Litwini, mimo że są dużo mniejszym krajem niż Polska, stanowią dla nas wzór, jeśli chodzi o dywersyfikację dostaw gazu. Wcześniej, tak samo jak my, byli uzależnieni od Rosji. Dzięki budowie gazoportu w Kłajpedzie urynkowili dostawy. Gazprom może sprzedawać im gaz, ale już nie na mocy wieloletnich kontraktów. Musi co roku stawać do cenowej konkurencji z innymi dostawcami.
Polska kupuje z Rosji ok. 70 proc. zużywanego błękitnego paliwa. Zakupy odbywają się na mocy kontraktu jamalskiego, który wygasa w 2022 r. Rząd deklaruje, że chciałby od tego momentu zaprzestać zakupów z kierunku rosyjskiego i uniezależnić się od nacisków politycznych. Najważniejszym projektem mającym to umożliwić będzie budowa gazociągu łączącego Polskę z Szelfem Norweskim, czyli Baltic Pipe. Ma on zaspokajać około połowę krajowego popytu na gaz w 2022 r.
O wspólnym hubie gazowym mówi też Ukraina, która już teraz kupuje część surowca od PGNiG. Dla niej jest to wsparcie w planach uniezależnienia się od rosyjskiego gazu. Kijów myśli o szerszej współpracy, bo również obejmującej energię elektryczną. Ukraińcy proponowali, by Polska uruchomiła nieużywaną transgraniczną linię, dzięki której mielibyśmy importować energię w siłowni jądrowej Chmielnicki. Jak na razie nasze stanowisko w tej sprawie było jednak jasne – nie chcemy importu z kierunku wschodniego.
Niewykluczone, że temat ten powróci jako efekt niedawnej wizyty w Polsce sekretarza energii Stanów Zjednoczonych Ricka Perry’ego. Bezpośrednio po spotkaniach z polskimi politykami udał się właśnie na Ukrainę, by tam rozmawiać o gazie i energetyce jądrowej. Według amerykańskiego think-tanku Atlantic Council budowa tzw. ukraińskiego mostu byłaby dla Polski korzystna, ponieważ silniejsza współpraca w regionie to większa niezależność od Rosji.

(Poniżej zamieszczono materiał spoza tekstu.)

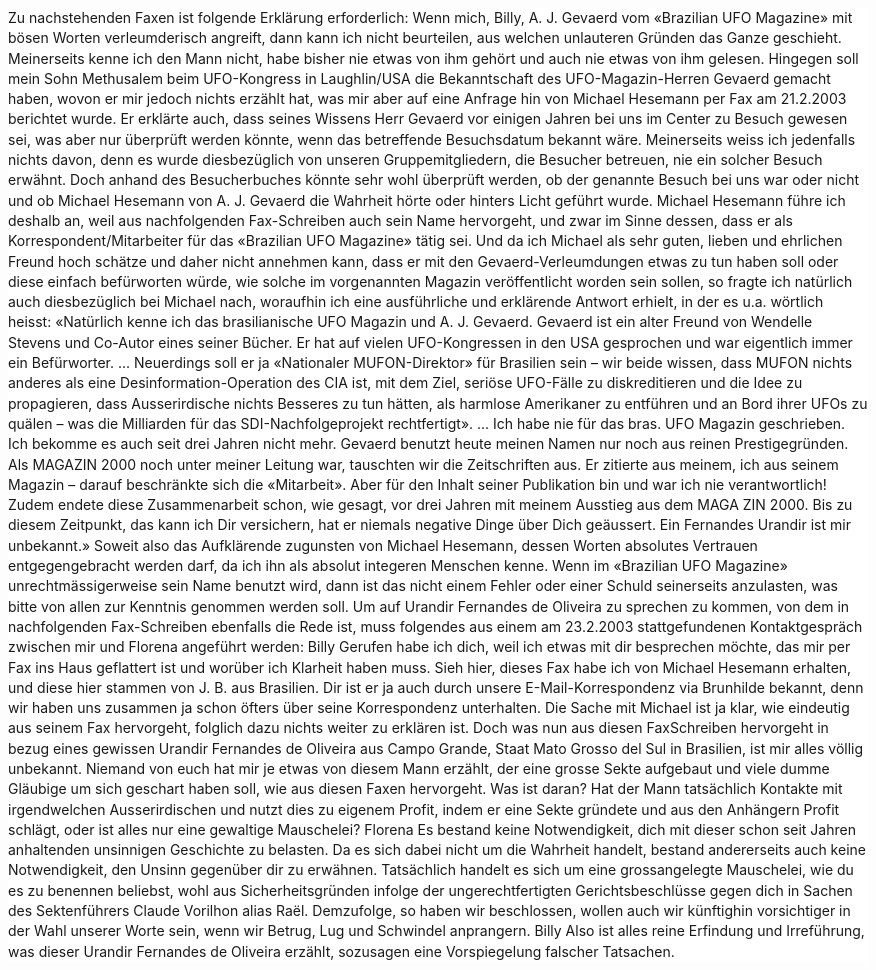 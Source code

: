Zu nachstehenden Faxen ist folgende Erklärung erforderlich: Wenn mich, Billy, A. J. Gevaerd vom «Brazilian UFO Magazine» mit bösen Worten verleumderisch angreift, dann kann ich nicht beurteilen, aus welchen unlauteren Gründen das Ganze geschieht. Meinerseits kenne ich den Mann nicht, habe bisher nie etwas von ihm gehört und auch nie etwas von ihm gelesen. Hingegen soll mein Sohn Methusalem beim UFO-Kongress in Laughlin/USA die Bekanntschaft des UFO-Magazin-Herren Gevaerd gemacht haben, wovon er mir jedoch nichts erzählt hat, was mir aber auf eine Anfrage hin von Michael Hesemann per Fax am 21.2.2003 berichtet wurde. Er erklärte auch, dass seines Wissens Herr Gevaerd vor einigen Jahren bei uns im Center zu Besuch gewesen sei, was aber nur überprüft werden könnte, wenn das betreffende Besuchsdatum bekannt wäre. Meinerseits weiss ich jedenfalls nichts davon, denn es wurde diesbezüglich von unseren Gruppemitgliedern, die Besucher betreuen, nie ein solcher Besuch erwähnt. Doch anhand des Besucherbuches könnte sehr wohl überprüft werden, ob der genannte Besuch bei uns war oder nicht und ob Michael Hesemann von A. J. Gevaerd die Wahrheit hörte oder hinters Licht geführt wurde. Michael Hesemann führe ich deshalb an, weil aus nachfolgenden Fax-Schreiben auch sein Name hervorgeht, und zwar im Sinne dessen, dass er als Korrespondent/Mitarbeiter für das «Brazilian UFO Magazine» tätig sei. Und da ich Michael als sehr guten, lieben und ehrlichen Freund hoch schätze und daher nicht annehmen kann, dass er mit den Gevaerd-Verleumdungen etwas zu tun haben soll oder diese einfach befürworten würde, wie solche im vorgenannten Magazin veröffentlicht worden sein sollen, so fragte ich natürlich auch diesbezüglich bei Michael nach, woraufhin ich eine ausführliche und erklärende Antwort erhielt, in der es u.a. wörtlich heisst: «Natürlich kenne ich das brasilianische UFO Magazin und A. J. Gevaerd. Gevaerd ist ein alter Freund von Wendelle Stevens und Co-Autor eines seiner Bücher. Er hat auf vielen UFO-Kongressen in den USA gesprochen und war eigentlich immer ein Befürworter. ... Neuerdings soll er ja «Nationaler MUFON-Direktor» für Brasilien sein – wir beide wissen, dass MUFON nichts anderes als eine Desinformation-Operation des CIA ist, mit dem Ziel, seriöse UFO-Fälle zu diskreditieren und die Idee zu propagieren, dass Ausserirdische nichts Besseres zu tun hätten, als harmlose Amerikaner zu entführen und an Bord ihrer UFOs zu quälen – was die Milliarden für das SDI-Nachfolgeprojekt rechtfertigt». ... Ich habe nie für das bras. UFO Magazin geschrieben. Ich bekomme es auch seit drei Jahren nicht mehr. Gevaerd benutzt heute meinen Namen nur noch aus reinen Prestigegründen. Als MAGAZIN 2000 noch unter meiner Leitung war, tauschten wir die Zeitschriften aus. Er zitierte aus meinem, ich aus seinem Magazin – darauf beschränkte sich die «Mitarbeit». Aber für den Inhalt seiner Publikation bin und war ich nie verantwortlich! Zudem endete diese Zusammenarbeit schon, wie gesagt, vor drei Jahren mit meinem Ausstieg aus dem MAGA ZIN 2000. Bis zu diesem Zeitpunkt, das kann ich Dir versichern, hat er niemals negative Dinge über Dich geäussert. Ein Fernandes Urandir ist mir unbekannt.» Soweit also das Aufklärende zugunsten von Michael Hesemann, dessen Worten absolutes Vertrauen entgegengebracht werden darf, da ich ihn als absolut integeren Menschen kenne. Wenn im «Brazilian UFO Magazine» unrechtmässigerweise sein Name benutzt wird, dann ist das nicht einem Fehler oder einer Schuld seinerseits anzulasten, was bitte von allen zur Kenntnis genommen werden soll.
Um auf Urandir Fernandes de Oliveira zu sprechen zu kommen, von dem in nachfolgenden Fax-Schreiben ebenfalls die Rede ist, muss folgendes aus einem am 23.2.2003 stattgefundenen Kontaktgespräch zwischen mir und Florena angeführt werden: Billy Gerufen habe ich dich, weil ich etwas mit dir besprechen möchte, das mir per Fax ins Haus geflattert ist und worüber ich Klarheit haben muss. Sieh hier, dieses Fax habe ich von Michael Hesemann erhalten, und diese hier stammen von J. B. aus Brasilien. Dir ist er ja auch durch unsere E-Mail-Korrespondenz via Brunhilde bekannt, denn wir haben uns zusammen ja schon öfters über seine Korrespondenz unterhalten. Die Sache mit Michael ist ja klar, wie eindeutig aus seinem Fax hervorgeht, folglich dazu nichts weiter zu erklären ist. Doch was nun aus diesen FaxSchreiben hervorgeht in bezug eines gewissen Urandir Fernandes de Oliveira aus Campo Grande, Staat Mato Grosso del Sul in Brasilien, ist mir alles völlig unbekannt. Niemand von euch hat mir je etwas von diesem Mann erzählt, der eine grosse Sekte aufgebaut und viele dumme Gläubige um sich geschart haben soll, wie aus diesen Faxen hervorgeht. Was ist daran? Hat der Mann tatsächlich Kontakte mit irgendwelchen Ausserirdischen und nutzt dies zu eigenem Profit, indem er eine Sekte gründete und aus den Anhängern Profit schlägt, oder ist alles nur eine gewaltige Mauschelei?
Florena Es bestand keine Notwendigkeit, dich mit dieser schon seit Jahren anhaltenden unsinnigen Geschichte zu belasten. Da es sich dabei nicht um die Wahrheit handelt, bestand andererseits auch keine Notwendigkeit, den Unsinn gegenüber dir zu erwähnen. Tatsächlich handelt es sich um eine grossangelegte Mauschelei, wie du es zu benennen beliebst, wohl aus Sicherheitsgründen infolge der ungerechtfertigten Gerichtsbeschlüsse gegen dich in Sachen des Sektenführers Claude Vorilhon alias Raël. Demzufolge, so haben wir beschlossen, wollen auch wir künftighin vorsichtiger in der Wahl unserer Worte sein, wenn wir Betrug, Lug und Schwindel anprangern. Billy Also ist alles reine Erfindung und Irreführung, was dieser Urandir Fernandes de Oliveira erzählt, sozusagen eine Vorspiegelung falscher Tatsachen.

Niezależnie od tego, jak ostatecznie poukładają się klocki w polsko-litewsko-ukraińskiej układance, widać sporą chęć współpracy u wszystkich uczestników tego trójkąta. Międzyparlamentarne zgromadzenie Ukraina – Polska – Litwa wydało w ubiegłym tygodniu wspólną rezolucję, w której podkreślono szczególne znaczenie rozwoju projektu wschodnioeuropejskiego hubu energetycznego. Dokument zakłada, że jego sygnatariusze połączą poszczególne elementy swojej infrastruktury krytycznej (linie energetyczne, gazociągi, drogi i połączenia kolejowe), a także infrastruktury regionalnej, znajdujące się przy granicy Polski z Ukrainą.